## Aim of the exercise
Copy, from the data below, every line that has "score" in it.

Top of Available records

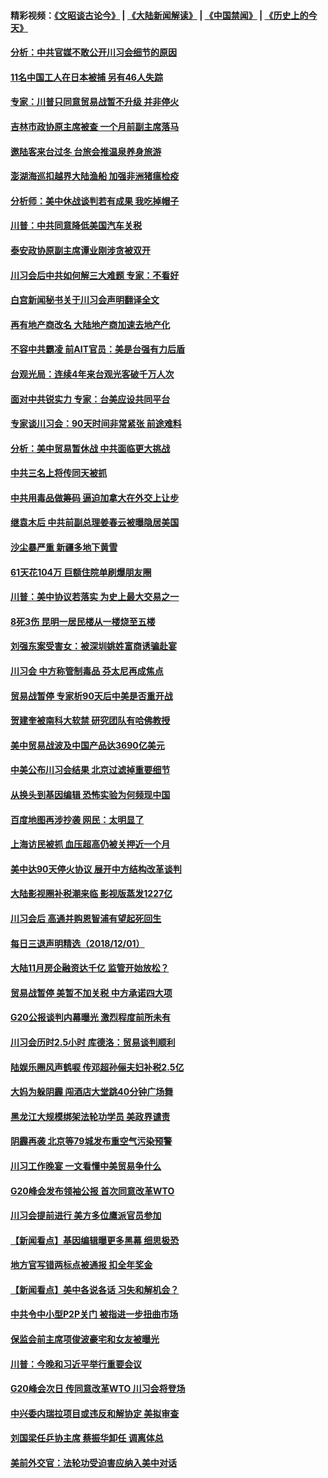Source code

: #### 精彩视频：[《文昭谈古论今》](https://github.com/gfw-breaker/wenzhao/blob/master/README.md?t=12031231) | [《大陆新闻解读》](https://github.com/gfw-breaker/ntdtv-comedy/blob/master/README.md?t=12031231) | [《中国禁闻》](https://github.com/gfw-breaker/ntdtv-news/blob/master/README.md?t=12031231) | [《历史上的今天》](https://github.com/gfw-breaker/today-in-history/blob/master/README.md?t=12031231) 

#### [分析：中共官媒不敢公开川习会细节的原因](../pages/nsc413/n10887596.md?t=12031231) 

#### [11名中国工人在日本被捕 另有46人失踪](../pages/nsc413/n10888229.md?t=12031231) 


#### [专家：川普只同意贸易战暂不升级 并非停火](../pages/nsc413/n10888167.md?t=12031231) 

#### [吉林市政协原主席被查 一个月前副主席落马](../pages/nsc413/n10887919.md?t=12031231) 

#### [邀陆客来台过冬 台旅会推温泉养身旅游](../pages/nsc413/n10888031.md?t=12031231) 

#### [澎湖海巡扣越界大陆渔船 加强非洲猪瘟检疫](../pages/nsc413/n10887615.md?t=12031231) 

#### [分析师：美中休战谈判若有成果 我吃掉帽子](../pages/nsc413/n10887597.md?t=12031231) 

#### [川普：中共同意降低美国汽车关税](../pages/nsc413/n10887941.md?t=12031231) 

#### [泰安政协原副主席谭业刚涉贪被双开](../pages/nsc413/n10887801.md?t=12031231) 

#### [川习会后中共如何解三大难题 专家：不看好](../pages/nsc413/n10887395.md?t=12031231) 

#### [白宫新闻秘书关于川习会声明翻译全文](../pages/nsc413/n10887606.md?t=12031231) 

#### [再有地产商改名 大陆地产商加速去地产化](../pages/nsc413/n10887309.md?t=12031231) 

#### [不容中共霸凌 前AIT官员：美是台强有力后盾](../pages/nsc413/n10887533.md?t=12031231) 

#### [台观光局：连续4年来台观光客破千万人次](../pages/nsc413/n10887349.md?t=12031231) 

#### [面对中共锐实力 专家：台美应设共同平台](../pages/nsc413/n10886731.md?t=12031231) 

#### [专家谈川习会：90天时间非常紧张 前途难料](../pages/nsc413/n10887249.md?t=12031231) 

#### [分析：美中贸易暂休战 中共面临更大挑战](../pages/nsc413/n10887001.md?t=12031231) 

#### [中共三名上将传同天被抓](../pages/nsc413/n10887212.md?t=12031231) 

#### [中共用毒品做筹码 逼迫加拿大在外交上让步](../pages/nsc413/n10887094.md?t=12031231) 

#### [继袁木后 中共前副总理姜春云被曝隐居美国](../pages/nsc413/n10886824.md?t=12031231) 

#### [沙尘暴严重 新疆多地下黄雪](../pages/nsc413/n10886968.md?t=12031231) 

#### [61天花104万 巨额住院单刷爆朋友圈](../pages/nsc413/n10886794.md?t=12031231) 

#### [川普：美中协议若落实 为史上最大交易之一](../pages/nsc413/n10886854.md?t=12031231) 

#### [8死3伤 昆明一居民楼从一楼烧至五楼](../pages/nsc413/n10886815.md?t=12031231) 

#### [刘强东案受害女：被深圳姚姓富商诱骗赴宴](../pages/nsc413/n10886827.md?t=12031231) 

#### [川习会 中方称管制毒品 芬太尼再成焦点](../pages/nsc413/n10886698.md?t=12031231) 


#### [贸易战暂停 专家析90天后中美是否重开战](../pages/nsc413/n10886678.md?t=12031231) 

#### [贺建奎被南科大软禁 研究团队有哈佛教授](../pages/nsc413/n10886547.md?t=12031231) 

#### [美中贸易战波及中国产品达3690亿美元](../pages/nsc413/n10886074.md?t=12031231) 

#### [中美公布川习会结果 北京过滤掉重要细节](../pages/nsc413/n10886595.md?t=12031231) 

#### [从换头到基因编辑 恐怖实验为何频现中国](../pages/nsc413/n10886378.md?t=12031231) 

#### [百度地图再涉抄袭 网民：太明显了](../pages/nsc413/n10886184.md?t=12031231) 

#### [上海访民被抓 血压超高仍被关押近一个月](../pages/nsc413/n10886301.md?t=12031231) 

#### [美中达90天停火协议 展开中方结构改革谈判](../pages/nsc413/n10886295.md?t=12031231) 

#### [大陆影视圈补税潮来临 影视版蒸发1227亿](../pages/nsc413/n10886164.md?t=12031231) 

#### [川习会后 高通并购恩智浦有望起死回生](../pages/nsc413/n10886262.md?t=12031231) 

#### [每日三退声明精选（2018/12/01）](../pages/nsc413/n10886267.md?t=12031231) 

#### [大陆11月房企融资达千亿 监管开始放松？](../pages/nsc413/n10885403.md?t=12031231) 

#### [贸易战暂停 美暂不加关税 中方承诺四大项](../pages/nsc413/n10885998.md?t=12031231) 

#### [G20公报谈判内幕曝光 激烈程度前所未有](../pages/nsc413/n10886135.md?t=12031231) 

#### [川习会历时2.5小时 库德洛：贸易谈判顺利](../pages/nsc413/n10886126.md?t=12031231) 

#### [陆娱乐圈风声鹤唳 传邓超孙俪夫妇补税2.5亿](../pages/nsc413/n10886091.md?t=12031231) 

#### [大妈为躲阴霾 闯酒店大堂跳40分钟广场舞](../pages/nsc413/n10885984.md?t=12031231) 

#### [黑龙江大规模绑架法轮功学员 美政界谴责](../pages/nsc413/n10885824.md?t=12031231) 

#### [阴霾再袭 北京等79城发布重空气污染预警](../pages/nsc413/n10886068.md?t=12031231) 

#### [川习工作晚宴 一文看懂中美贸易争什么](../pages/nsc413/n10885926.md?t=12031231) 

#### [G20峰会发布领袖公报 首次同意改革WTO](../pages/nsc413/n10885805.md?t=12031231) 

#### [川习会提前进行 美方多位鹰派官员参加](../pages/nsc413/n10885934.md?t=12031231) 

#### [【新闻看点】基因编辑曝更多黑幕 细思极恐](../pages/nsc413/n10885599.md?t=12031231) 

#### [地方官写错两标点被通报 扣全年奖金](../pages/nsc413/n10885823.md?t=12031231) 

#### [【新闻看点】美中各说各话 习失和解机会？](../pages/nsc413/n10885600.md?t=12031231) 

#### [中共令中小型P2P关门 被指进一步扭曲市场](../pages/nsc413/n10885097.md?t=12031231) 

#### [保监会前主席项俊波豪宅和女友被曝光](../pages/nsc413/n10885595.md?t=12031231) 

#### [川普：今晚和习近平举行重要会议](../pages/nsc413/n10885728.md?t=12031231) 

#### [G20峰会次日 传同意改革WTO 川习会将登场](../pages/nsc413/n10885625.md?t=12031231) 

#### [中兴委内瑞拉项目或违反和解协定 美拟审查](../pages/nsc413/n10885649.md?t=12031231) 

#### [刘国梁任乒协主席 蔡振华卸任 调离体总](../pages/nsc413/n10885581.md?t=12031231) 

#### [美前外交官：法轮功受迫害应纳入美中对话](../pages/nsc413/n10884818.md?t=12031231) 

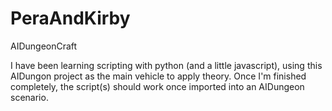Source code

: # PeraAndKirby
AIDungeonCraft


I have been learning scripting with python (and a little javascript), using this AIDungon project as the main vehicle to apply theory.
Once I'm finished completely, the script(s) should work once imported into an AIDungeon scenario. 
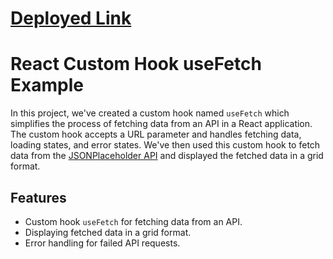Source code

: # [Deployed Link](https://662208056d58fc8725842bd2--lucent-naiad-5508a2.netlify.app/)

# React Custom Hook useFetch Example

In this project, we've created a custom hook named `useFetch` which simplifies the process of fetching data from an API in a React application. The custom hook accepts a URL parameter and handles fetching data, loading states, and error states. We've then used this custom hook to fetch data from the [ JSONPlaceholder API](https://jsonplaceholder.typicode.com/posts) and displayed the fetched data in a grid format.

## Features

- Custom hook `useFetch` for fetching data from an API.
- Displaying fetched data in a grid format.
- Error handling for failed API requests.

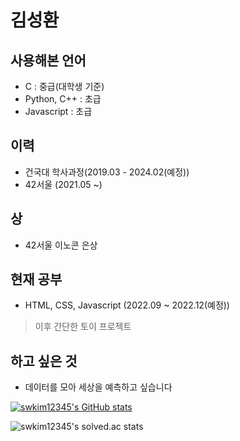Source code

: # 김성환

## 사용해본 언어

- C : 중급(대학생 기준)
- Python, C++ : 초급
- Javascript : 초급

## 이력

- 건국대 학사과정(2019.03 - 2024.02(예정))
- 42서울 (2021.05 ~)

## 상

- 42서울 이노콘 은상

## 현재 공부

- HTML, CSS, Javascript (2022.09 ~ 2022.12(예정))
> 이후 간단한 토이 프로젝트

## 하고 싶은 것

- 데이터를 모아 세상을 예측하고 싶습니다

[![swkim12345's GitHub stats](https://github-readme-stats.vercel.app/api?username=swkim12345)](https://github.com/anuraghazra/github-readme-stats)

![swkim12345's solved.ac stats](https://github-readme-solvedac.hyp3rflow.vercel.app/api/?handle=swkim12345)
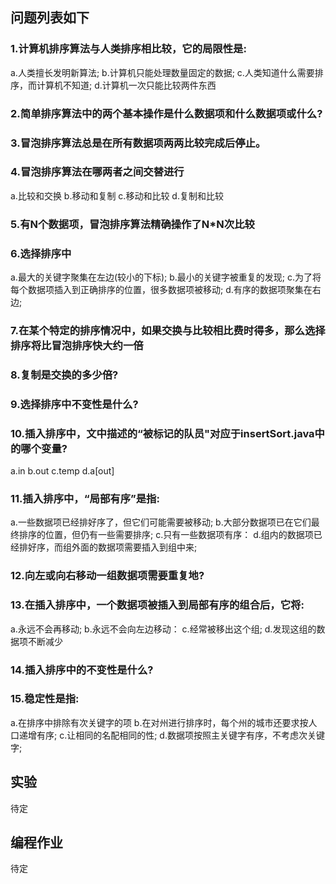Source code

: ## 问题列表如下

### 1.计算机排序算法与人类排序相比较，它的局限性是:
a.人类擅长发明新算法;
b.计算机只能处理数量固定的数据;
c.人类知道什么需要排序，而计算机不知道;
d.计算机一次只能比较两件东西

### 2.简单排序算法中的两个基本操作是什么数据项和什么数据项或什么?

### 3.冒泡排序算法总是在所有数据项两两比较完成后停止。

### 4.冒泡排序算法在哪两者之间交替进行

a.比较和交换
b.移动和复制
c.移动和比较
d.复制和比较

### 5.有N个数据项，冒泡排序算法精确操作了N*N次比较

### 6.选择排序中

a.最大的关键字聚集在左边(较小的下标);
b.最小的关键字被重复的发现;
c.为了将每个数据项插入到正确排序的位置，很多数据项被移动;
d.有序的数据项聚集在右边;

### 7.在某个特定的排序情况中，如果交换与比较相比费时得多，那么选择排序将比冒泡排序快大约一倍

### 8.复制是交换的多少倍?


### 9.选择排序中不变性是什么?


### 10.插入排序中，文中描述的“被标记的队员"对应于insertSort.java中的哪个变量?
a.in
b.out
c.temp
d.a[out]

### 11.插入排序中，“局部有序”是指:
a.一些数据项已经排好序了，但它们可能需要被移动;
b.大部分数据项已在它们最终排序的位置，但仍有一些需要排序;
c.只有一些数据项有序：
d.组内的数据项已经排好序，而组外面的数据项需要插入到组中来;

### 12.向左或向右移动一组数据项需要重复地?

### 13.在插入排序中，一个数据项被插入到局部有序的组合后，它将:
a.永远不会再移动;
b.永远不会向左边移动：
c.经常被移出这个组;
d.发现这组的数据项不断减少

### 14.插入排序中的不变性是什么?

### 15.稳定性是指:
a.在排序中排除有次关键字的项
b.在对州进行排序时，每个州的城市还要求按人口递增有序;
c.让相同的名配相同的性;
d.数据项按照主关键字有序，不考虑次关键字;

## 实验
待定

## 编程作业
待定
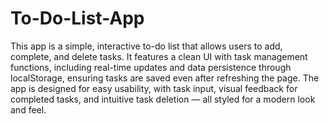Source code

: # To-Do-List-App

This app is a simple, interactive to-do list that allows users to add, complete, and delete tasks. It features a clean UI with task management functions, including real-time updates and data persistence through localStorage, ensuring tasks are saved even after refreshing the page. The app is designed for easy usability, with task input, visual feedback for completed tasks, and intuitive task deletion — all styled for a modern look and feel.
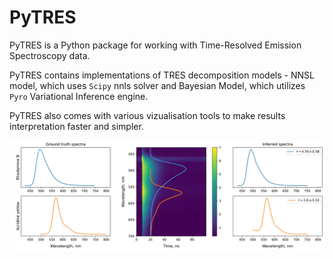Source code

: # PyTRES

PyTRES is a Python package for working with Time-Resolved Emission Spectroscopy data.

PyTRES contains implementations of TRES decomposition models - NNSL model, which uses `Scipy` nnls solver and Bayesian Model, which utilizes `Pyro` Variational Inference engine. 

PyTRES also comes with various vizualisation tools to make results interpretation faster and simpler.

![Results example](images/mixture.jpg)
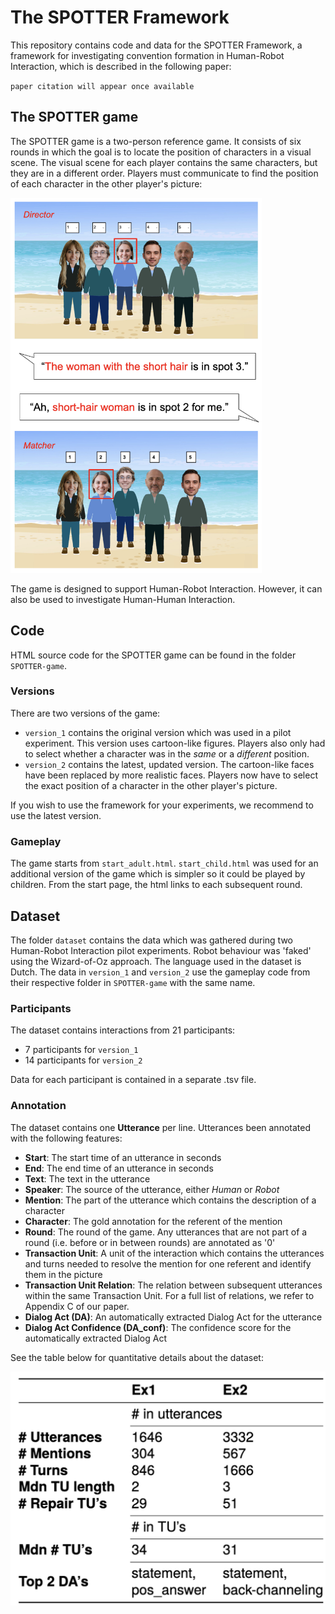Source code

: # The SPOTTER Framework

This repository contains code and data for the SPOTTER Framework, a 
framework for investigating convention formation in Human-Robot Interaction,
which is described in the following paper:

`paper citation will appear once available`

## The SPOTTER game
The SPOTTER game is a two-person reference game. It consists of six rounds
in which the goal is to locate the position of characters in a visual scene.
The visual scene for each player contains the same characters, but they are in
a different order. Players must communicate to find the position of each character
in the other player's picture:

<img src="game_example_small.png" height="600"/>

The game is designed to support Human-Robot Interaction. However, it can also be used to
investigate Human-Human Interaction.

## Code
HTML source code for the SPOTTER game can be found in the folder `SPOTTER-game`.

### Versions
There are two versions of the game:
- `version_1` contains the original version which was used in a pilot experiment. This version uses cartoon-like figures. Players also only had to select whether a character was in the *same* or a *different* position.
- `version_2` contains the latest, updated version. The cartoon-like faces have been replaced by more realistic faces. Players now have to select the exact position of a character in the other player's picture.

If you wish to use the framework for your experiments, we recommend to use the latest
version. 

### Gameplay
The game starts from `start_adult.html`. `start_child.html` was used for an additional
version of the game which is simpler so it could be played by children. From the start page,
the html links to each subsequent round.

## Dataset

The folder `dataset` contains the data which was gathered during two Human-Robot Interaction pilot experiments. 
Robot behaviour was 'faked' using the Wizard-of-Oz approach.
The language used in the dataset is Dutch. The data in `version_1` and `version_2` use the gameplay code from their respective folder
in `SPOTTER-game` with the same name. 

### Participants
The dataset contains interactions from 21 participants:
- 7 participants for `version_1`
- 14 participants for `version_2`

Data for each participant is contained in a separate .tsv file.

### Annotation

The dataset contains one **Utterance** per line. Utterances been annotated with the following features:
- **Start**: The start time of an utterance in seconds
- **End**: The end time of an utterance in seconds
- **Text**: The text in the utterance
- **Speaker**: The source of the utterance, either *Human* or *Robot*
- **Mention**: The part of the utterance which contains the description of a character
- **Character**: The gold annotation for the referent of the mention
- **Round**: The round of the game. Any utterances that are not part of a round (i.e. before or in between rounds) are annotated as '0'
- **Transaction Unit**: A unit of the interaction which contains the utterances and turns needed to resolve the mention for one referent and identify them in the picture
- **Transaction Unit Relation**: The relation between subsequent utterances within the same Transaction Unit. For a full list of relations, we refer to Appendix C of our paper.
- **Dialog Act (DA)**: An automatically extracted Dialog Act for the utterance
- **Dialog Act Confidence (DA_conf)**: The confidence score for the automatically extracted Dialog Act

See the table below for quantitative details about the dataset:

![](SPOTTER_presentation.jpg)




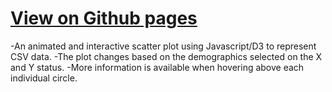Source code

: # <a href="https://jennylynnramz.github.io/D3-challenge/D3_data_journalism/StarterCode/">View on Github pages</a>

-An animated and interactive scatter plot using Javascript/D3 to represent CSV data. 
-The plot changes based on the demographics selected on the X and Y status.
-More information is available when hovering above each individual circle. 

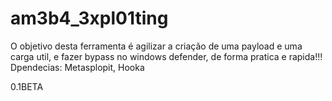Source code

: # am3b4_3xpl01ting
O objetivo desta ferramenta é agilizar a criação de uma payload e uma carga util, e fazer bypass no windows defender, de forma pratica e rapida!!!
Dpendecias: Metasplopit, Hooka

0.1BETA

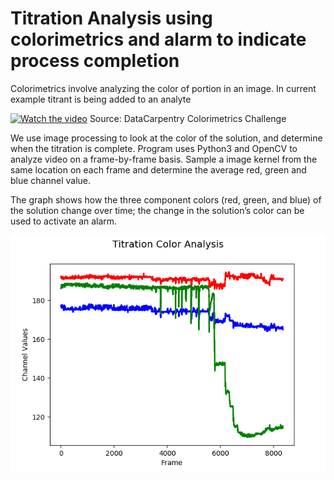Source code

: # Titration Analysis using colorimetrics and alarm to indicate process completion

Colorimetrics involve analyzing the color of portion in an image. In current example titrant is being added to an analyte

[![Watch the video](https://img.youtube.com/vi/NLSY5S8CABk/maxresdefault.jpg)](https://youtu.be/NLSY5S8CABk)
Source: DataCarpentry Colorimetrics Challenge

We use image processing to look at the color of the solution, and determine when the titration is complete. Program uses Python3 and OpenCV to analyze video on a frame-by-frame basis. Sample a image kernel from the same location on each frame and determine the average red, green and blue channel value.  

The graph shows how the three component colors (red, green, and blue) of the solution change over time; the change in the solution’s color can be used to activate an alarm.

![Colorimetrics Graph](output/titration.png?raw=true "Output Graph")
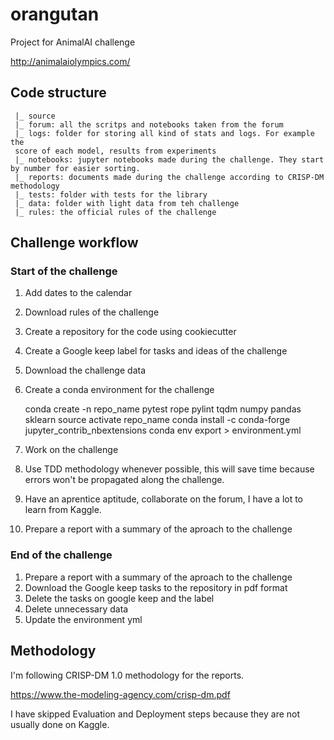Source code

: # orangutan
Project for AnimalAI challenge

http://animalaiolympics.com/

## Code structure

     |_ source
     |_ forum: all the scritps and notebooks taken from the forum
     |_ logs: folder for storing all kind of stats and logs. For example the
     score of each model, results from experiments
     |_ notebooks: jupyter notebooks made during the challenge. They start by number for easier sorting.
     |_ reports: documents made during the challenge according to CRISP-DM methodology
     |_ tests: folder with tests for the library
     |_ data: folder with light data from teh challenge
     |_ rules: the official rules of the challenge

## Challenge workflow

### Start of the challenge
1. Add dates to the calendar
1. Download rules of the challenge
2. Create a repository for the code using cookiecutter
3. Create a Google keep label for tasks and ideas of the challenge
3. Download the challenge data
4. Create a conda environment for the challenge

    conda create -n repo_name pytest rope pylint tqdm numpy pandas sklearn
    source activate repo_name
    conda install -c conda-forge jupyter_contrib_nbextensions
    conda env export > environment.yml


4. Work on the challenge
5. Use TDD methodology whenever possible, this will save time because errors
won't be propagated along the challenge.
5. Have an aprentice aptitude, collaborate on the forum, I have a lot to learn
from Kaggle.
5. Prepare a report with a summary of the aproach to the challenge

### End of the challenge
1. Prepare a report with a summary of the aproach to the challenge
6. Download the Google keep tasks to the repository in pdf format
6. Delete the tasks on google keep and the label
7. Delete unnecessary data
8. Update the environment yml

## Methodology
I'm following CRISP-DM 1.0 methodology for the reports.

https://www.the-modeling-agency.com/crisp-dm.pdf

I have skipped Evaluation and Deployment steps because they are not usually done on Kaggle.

Bottom of Available records

## Response
- **Dialog Act Confidence (DA_conf)**: The confidence score for the automatically extracted Dialog Act
     score of each model, results from experiments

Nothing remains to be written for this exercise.